(Source records)
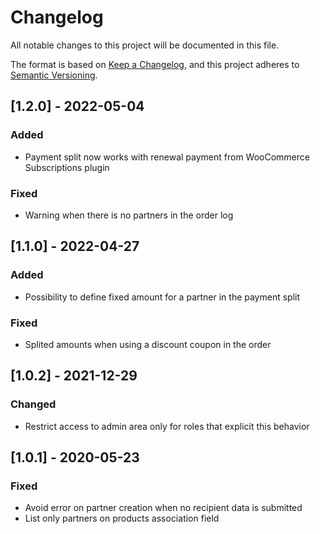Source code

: # Changelog
All notable changes to this project will be documented in this file.

The format is based on [Keep a Changelog](https://keepachangelog.com/en/1.0.0/),
and this project adheres to [Semantic Versioning](https://semver.org/spec/v2.0.0.html).

## [1.2.0] - 2022-05-04
### Added
- Payment split now works with renewal payment from WooCommerce Subscriptions plugin

### Fixed
- Warning when there is no partners in the order log

## [1.1.0] - 2022-04-27
### Added
- Possibility to define fixed amount for a partner in the payment split

### Fixed
- Splited amounts when using a discount coupon in the order

## [1.0.2] - 2021-12-29
### Changed
- Restrict access to admin area only for roles that explicit this behavior

## [1.0.1] - 2020-05-23
### Fixed
- Avoid error on partner creation when no recipient data is submitted
- List only partners on products association field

## TASK DESCRIPTION
Please give back exactly the lines from the first line of the records above through the line containing "### Changed", only those and both included, with the pictures removed.

## RESPONSE
Source code

: # Changelog
All notable changes to this project will be documented in this file.

The format is based on [Keep a Changelog](https://keepachangelog.com/en/1.0.0/),
and this project adheres to [Semantic Versioning](https://semver.org/spec/v2.0.0.html).

## [1.2.0] - 2022-05-04
### Added
- Payment split now works with renewal payment from WooCommerce Subscriptions plugin

### Fixed
- Warning when there is no partners in the order log

## [1.1.0] - 2022-04-27
### Added
- Possibility to define fixed amount for a partner in the payment split

### Fixed
- Splited amounts when using a discount coupon in the order

## [1.0.2] - 2021-12-29
### Changed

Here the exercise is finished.